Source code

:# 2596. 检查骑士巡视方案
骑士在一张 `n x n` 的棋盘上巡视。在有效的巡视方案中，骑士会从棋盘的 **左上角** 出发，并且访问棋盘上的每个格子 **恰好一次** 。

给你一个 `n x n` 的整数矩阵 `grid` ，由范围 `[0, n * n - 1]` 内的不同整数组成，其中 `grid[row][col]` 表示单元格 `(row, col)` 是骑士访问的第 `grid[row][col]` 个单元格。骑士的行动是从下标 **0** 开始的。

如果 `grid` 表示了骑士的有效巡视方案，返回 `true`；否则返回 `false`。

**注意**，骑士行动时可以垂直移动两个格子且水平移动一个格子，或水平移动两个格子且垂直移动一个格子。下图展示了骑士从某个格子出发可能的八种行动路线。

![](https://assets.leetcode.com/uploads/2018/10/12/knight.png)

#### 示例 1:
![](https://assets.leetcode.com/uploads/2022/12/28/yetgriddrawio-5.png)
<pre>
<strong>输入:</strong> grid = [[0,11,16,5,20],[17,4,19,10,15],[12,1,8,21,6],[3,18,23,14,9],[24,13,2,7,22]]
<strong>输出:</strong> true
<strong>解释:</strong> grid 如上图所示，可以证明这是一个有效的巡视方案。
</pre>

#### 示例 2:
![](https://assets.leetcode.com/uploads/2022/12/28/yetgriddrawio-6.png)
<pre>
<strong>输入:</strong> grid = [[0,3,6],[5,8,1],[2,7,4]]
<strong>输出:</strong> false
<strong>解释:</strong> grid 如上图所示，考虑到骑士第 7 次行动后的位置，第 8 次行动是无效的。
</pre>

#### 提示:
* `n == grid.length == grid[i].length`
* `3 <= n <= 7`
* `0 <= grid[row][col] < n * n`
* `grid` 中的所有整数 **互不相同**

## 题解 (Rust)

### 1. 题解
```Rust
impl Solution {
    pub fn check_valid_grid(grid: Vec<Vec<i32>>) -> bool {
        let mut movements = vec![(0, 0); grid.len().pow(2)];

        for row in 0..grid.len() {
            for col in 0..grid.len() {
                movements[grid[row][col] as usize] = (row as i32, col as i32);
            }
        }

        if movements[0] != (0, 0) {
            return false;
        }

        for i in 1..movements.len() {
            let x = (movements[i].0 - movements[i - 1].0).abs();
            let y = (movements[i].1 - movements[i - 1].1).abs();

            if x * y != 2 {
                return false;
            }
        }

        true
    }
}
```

_ _ _ _ _ _ _

**Task brief:**
Within the data above, how many lines contain the word "false"? Write only the number.

**Exercise response:**
4